Re: [GIT PULL] RCU changes for v6.7

"Paul E. McKenney" <paulmck@xxxxxxxxxx> · Wed, 1 Nov 2023 10:13:08 -0700

On Tue, Oct 31, 2023 at 06:07:57PM -0700, Paul E. McKenney wrote:
> On Tue, Oct 31, 2023 at 01:06:44PM -1000, Linus Torvalds wrote:

[ . . . ]

> > I really think that we should *never* have any kind of notifiers for
> > kernel bugs. They cause problems. The *one* exception is an actual
> > honest-to-goodness kernel debugger, and then it should literally
> > *only* be the debugger that can register a notifier, so that you are
> > *never* in the situation that a kernel without a debugger will just
> > hang because of some bogus debug notifier.

Here you might have been suggesting that I use gdb and just set a
breakpoint in check_cpu_stall(), and then use gdb commands to read out
the state.  And yes, this work well in some situations.  In fact, there
is a --gdb parameter to the rcutorture scripting for just this purpose.

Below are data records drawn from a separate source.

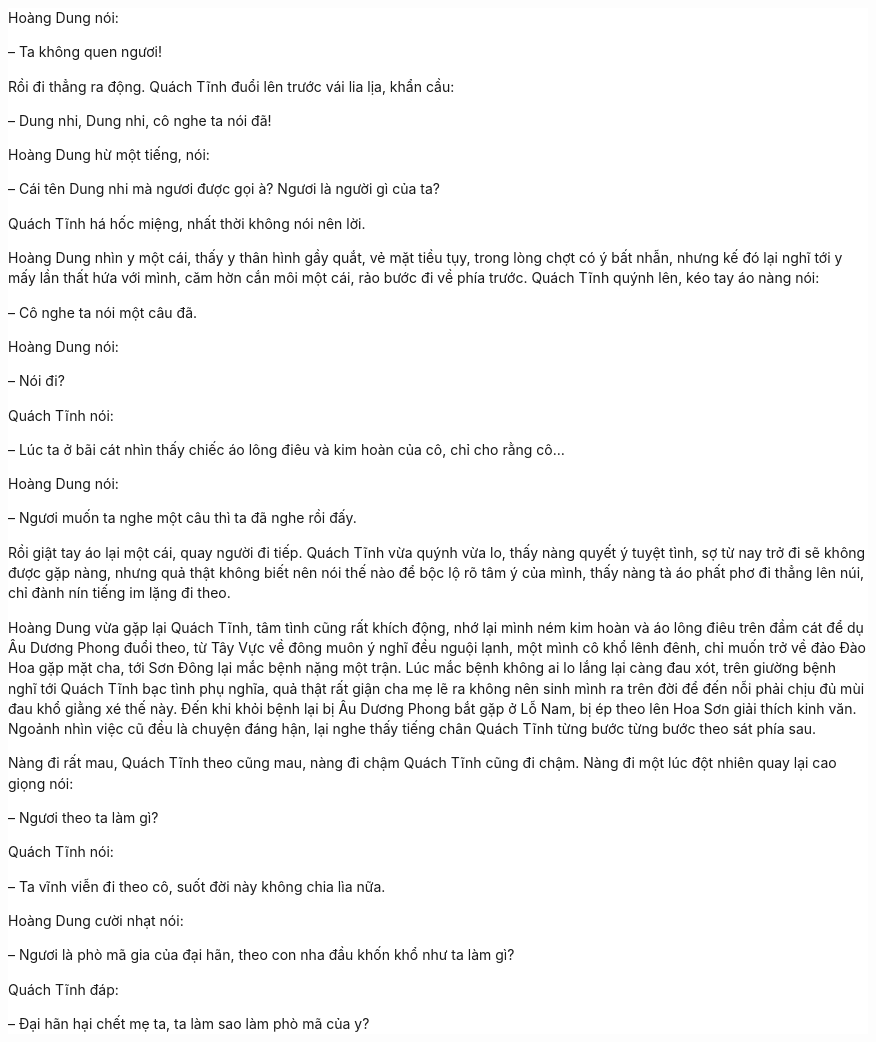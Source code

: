 Hoàng Dung nói:

– Ta không quen ngươi!

Rồi đi thẳng ra động. Quách Tĩnh đuổi lên trước vái lia lịa, khẩn cầu:

– Dung nhi, Dung nhi, cô nghe ta nói đã!

Hoàng Dung hừ một tiếng, nói:

– Cái tên Dung nhi mà ngươi được gọi à? Ngươi là người gì của ta?

Quách Tĩnh há hốc miệng, nhất thời không nói nên lời.

Hoàng Dung nhìn y một cái, thấy y thân hình gầy quắt, vẻ mặt tiều tụy, trong lòng chợt có ý bất nhẫn, nhưng kế đó lại nghĩ tới y mấy lần thất hứa với mình, căm hờn cắn môi một cái, rảo bước đi về phía trước. Quách Tĩnh quýnh lên, kéo tay áo nàng nói:

– Cô nghe ta nói một câu đã.

Hoàng Dung nói:

– Nói đi?

Quách Tĩnh nói:

– Lúc ta ở bãi cát nhìn thấy chiếc áo lông điêu và kim hoàn của cô, chỉ cho rằng cô…

Hoàng Dung nói:

– Ngươi muốn ta nghe một câu thì ta đã nghe rồi đấy.

Rồi giật tay áo lại một cái, quay người đi tiếp. Quách Tĩnh vừa quýnh vừa lo, thấy nàng quyết ý tuyệt tình, sợ từ nay trở đi sẽ không được gặp nàng, nhưng quả thật không biết nên nói thế nào để bộc lộ rõ tâm ý của mình, thấy nàng tà áo phất phơ đi thẳng lên núi, chỉ đành nín tiếng im lặng đi theo.

Hoàng Dung vừa gặp lại Quách Tĩnh, tâm tình cũng rất khích động, nhớ lại mình ném kim hoàn và áo lông điêu trên đầm cát để dụ Âu Dương Phong đuổi theo, từ Tây Vực về đông muôn ý nghĩ đều nguội lạnh, một mình cô khổ lênh đênh, chỉ muốn trở về đảo Đào Hoa gặp mặt cha, tới Sơn Đông lại mắc bệnh nặng một trận. Lúc mắc bệnh không ai lo lắng lại càng đau xót, trên giường bệnh nghĩ tới Quách Tĩnh bạc tình phụ nghĩa, quả thật rất giận cha mẹ lẽ ra không nên sinh mình ra trên đời để đến nỗi phải chịu đủ mùi đau khổ giằng xé thế này. Đến khi khỏi bệnh lại bị Âu Dương Phong bắt gặp ở Lỗ Nam, bị ép theo lên Hoa Sơn giải thích kinh văn. Ngoảnh nhìn việc cũ đều là chuyện đáng hận, lại nghe thấy tiếng chân Quách Tĩnh từng bước từng bước theo sát phía sau.

Nàng đi rất mau, Quách Tĩnh theo cũng mau, nàng đi chậm Quách Tĩnh cũng đi chậm. Nàng đi một lúc đột nhiên quay lại cao giọng nói:

– Ngươi theo ta làm gì?

Quách Tĩnh nói:

– Ta vĩnh viễn đi theo cô, suốt đời này không chia lìa nữa.

Hoàng Dung cười nhạt nói:

– Ngươi là phò mã gia của đại hãn, theo con nha đầu khốn khổ như ta làm gì?

Quách Tĩnh đáp:

– Ðại hãn hại chết mẹ ta, ta làm sao làm phò mã của y?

Except that I normally run a few hundred rcutorture guest OSes spread
across 20 systems, and sometimes more than a thousand guest OSes across
50 systems for hard-to-reproduce bugs.  In my experience, managing that
many remote gdb sessions is cranky and unreliable, which is not helpful
when debugging.  Writing a few tens of lines of C code in the kernel is
much simpler and more reliable.

Assuming of course that I avoid the traps you point out.  Which I have
done thus far.  (Famous last words...)

							Thanx, Paul